What is expected
Scan the lines below and report each one containing "악성코드" by copying it.

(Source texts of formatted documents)

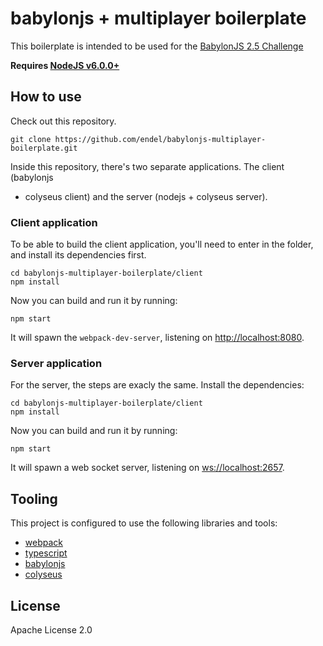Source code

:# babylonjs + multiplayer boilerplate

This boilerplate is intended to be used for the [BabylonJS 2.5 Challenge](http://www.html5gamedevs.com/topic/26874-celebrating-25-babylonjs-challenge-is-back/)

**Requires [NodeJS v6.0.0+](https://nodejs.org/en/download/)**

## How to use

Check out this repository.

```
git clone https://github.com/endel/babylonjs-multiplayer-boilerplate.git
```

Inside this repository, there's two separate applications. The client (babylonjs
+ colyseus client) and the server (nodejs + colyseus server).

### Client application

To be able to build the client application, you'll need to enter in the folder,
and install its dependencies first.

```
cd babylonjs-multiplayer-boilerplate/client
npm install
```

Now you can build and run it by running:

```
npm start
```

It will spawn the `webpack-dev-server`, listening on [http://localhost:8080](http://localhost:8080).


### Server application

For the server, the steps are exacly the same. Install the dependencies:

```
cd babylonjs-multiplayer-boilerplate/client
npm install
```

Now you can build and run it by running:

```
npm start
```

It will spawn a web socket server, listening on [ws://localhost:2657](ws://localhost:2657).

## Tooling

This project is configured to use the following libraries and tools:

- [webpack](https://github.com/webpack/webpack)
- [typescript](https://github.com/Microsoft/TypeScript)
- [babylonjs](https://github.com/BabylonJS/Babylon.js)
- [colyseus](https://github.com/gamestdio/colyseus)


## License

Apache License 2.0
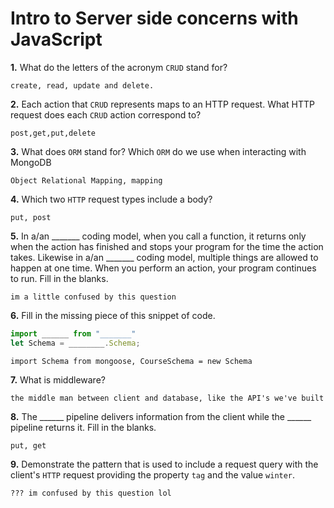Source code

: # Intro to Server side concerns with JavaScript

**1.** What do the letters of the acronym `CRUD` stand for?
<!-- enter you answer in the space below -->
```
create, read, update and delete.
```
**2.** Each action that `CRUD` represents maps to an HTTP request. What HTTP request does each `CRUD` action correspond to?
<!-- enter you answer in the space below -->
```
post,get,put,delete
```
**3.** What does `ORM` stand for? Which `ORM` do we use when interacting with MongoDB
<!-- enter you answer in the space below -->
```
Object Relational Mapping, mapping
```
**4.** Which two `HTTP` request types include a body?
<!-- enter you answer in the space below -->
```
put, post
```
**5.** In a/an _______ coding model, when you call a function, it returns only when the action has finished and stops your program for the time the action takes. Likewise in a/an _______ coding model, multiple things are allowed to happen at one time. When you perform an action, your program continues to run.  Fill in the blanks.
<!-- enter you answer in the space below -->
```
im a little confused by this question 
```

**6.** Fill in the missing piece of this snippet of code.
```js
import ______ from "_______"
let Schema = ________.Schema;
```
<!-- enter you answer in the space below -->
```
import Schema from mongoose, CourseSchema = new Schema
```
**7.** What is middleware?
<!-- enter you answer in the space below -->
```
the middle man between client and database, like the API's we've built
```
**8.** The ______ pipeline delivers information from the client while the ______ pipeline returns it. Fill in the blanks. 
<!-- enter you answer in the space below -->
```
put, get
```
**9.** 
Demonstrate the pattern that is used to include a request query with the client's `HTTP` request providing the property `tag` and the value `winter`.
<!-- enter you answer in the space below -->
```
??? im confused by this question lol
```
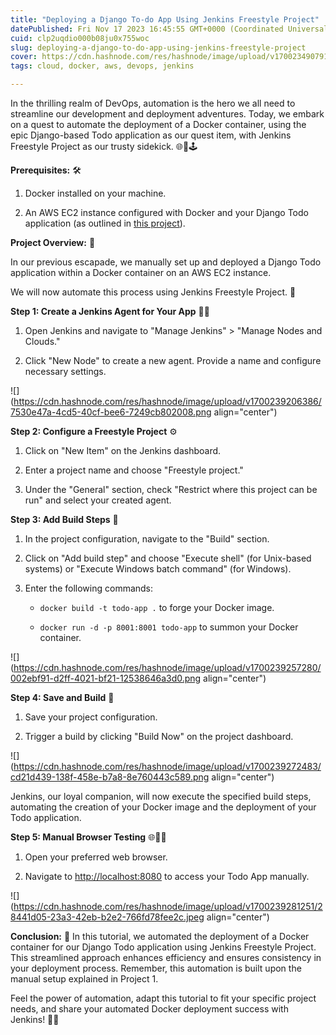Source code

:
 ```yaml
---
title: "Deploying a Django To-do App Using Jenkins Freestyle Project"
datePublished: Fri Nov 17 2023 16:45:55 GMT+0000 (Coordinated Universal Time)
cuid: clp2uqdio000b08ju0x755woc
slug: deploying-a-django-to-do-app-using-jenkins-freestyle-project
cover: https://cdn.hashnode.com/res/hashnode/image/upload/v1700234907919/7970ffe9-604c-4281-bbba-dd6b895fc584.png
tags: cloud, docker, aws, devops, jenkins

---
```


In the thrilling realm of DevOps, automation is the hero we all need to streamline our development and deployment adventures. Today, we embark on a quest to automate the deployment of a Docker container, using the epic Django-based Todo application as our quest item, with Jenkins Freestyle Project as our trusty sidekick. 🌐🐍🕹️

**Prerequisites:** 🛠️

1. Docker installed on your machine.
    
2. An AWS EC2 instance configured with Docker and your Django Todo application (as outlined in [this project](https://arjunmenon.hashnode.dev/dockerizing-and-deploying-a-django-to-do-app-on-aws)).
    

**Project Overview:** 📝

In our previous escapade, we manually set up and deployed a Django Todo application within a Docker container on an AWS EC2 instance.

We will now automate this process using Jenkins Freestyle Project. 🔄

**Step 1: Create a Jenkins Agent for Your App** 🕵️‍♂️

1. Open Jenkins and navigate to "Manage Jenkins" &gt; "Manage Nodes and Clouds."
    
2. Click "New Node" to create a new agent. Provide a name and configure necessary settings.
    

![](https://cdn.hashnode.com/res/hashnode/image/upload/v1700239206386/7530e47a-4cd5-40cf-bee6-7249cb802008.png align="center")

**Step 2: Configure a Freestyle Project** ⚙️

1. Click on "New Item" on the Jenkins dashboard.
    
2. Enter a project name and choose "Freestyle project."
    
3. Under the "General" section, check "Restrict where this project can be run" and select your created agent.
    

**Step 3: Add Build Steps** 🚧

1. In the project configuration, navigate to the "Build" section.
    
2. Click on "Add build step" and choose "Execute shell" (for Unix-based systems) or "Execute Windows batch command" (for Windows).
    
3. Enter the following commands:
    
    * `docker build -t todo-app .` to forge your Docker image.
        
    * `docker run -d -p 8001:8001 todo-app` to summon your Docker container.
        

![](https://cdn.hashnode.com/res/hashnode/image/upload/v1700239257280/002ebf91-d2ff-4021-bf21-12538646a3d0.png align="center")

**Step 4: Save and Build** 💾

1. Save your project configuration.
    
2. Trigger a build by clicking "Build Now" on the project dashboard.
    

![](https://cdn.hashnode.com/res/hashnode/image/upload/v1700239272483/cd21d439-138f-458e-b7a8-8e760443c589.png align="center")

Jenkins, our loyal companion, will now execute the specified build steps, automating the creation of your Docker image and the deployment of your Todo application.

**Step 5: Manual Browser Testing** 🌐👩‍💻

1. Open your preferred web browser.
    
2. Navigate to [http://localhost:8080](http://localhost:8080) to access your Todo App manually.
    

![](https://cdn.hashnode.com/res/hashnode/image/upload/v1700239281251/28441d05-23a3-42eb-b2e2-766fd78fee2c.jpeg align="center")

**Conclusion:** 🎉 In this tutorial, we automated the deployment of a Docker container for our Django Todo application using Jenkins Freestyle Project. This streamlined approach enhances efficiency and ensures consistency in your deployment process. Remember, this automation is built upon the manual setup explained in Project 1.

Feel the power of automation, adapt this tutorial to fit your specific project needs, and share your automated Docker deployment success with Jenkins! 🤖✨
--
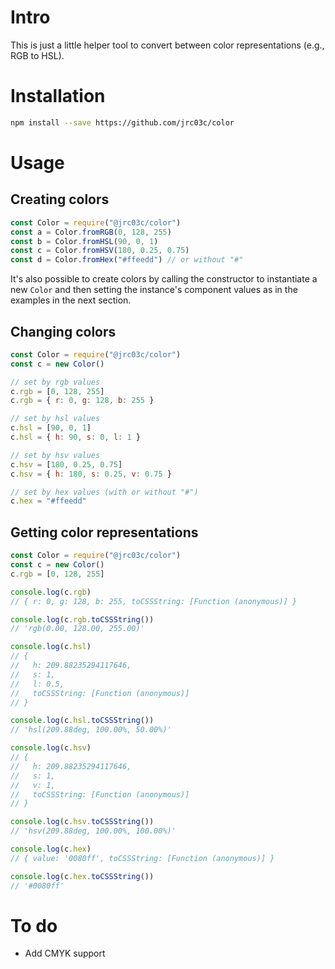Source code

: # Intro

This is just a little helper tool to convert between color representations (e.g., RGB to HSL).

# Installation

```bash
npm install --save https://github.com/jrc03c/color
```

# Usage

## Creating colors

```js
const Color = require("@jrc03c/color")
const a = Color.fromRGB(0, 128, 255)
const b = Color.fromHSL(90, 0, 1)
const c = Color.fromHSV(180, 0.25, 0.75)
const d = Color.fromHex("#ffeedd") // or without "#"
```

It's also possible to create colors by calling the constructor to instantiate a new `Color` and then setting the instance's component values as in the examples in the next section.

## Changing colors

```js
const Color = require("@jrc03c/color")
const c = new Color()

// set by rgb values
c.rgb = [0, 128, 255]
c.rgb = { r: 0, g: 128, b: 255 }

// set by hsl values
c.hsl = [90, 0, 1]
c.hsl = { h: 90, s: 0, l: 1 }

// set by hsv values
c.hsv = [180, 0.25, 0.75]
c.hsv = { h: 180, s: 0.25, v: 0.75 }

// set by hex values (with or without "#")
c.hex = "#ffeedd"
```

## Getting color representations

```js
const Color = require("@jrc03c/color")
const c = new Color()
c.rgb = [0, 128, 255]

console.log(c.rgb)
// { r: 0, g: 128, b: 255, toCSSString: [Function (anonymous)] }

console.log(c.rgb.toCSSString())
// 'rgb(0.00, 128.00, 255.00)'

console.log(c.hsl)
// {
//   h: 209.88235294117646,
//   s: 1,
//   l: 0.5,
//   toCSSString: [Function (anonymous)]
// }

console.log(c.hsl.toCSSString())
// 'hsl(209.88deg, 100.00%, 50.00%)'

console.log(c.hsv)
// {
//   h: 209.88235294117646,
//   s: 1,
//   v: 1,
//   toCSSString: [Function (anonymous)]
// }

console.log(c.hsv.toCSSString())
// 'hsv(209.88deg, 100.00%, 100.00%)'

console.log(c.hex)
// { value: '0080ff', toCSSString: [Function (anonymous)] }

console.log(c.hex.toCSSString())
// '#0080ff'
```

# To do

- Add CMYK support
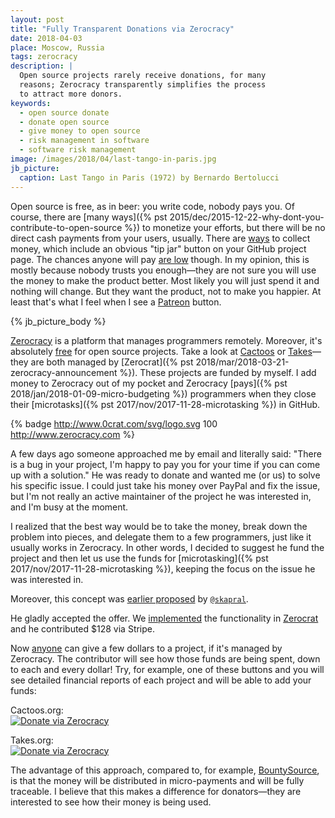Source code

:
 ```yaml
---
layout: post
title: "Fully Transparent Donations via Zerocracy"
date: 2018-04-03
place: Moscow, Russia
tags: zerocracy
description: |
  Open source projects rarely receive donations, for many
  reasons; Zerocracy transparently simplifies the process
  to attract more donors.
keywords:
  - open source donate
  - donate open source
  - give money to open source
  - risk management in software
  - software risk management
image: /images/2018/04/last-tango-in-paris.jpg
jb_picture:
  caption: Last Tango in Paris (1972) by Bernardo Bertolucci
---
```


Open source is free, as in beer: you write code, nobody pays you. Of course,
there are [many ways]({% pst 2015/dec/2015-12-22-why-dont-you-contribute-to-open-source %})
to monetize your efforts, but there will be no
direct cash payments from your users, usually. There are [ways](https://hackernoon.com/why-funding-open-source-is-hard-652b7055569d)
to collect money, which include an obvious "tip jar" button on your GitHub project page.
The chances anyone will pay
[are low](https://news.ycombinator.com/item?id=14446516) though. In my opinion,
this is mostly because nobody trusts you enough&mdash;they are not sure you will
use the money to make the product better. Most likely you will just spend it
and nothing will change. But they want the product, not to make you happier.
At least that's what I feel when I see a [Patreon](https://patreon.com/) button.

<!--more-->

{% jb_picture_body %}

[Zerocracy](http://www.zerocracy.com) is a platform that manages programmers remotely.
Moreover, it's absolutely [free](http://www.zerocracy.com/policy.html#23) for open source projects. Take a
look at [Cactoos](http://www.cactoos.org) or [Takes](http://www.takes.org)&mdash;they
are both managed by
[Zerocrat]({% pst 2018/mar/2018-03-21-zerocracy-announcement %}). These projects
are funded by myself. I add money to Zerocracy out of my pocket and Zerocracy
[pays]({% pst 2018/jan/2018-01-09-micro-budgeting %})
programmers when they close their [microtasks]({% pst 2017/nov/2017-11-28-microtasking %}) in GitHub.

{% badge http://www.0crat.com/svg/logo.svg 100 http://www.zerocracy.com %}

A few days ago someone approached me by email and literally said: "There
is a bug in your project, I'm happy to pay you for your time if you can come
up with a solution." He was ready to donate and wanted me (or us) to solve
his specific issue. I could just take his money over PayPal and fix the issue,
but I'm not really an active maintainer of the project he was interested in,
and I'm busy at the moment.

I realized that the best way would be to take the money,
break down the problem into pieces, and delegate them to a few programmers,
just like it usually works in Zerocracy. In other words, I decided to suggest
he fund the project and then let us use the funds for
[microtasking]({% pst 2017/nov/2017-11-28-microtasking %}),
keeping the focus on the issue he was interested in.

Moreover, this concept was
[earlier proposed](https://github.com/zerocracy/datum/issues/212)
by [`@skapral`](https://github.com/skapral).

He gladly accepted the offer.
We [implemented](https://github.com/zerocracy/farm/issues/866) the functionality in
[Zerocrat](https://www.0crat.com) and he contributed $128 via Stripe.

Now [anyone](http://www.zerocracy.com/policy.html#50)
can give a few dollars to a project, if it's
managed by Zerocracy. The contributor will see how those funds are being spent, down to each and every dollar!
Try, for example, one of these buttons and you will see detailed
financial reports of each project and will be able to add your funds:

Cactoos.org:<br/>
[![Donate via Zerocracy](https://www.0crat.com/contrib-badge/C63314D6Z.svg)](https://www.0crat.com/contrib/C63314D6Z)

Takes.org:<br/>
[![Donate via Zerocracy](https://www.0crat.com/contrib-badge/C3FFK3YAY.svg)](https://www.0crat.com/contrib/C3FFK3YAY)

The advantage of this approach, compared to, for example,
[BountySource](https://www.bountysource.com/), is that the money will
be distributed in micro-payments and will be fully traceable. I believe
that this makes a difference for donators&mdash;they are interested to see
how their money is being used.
---
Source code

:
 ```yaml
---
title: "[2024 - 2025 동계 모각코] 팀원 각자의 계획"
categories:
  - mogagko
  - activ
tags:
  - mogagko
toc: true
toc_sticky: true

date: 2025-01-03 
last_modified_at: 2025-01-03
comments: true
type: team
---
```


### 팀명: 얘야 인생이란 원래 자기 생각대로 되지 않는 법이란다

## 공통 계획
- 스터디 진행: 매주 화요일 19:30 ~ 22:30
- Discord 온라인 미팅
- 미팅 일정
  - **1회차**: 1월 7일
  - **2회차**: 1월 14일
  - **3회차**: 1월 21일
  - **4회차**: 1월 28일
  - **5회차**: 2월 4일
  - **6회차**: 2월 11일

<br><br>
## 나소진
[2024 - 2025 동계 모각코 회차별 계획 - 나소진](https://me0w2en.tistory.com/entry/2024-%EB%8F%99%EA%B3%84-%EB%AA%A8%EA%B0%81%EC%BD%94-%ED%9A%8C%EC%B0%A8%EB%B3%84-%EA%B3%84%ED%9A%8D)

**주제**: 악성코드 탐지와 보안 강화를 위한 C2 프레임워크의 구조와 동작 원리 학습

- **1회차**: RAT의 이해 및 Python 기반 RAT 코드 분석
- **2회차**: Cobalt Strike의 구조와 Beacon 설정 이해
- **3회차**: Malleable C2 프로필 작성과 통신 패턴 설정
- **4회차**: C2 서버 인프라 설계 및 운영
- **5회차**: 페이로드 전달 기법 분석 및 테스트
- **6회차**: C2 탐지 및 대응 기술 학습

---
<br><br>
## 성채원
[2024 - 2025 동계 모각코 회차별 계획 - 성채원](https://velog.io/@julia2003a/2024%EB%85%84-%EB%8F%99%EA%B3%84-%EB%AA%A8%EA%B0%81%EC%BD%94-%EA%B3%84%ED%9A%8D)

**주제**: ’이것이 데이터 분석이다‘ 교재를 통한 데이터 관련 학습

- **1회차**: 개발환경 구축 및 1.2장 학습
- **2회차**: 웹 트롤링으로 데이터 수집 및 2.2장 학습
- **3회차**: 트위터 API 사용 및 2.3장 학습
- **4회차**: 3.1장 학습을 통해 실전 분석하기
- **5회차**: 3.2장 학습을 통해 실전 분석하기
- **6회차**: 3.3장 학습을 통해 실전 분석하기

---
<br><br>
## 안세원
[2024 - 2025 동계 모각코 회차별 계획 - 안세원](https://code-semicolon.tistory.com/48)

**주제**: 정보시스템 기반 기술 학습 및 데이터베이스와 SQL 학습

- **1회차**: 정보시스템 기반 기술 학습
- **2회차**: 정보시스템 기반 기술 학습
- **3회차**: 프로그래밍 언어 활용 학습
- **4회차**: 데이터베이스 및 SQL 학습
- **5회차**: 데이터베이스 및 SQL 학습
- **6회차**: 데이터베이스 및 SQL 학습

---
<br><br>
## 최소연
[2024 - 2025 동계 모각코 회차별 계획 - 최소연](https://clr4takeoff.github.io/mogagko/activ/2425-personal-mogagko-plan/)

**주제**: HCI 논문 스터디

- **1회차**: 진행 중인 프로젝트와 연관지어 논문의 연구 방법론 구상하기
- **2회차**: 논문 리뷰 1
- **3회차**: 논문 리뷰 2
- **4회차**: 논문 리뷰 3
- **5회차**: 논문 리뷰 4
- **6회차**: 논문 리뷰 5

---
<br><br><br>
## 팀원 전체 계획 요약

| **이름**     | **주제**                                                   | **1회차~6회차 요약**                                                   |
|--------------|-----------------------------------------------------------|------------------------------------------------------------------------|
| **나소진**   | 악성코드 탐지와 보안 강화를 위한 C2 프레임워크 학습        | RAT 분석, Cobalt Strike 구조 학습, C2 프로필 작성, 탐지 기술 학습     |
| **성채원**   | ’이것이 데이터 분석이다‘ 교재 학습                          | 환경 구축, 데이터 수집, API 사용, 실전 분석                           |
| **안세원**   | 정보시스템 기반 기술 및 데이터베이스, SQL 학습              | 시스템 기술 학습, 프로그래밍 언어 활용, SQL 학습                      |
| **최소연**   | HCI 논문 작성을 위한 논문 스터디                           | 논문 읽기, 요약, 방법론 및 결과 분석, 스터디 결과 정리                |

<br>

Answer area
**주제**: 악성코드 탐지와 보안 강화를 위한 C2 프레임워크의 구조와 동작 원리 학습
| **나소진**   | 악성코드 탐지와 보안 강화를 위한 C2 프레임워크 학습        | RAT 분석, Cobalt Strike 구조 학습, C2 프로필 작성, 탐지 기술 학습     |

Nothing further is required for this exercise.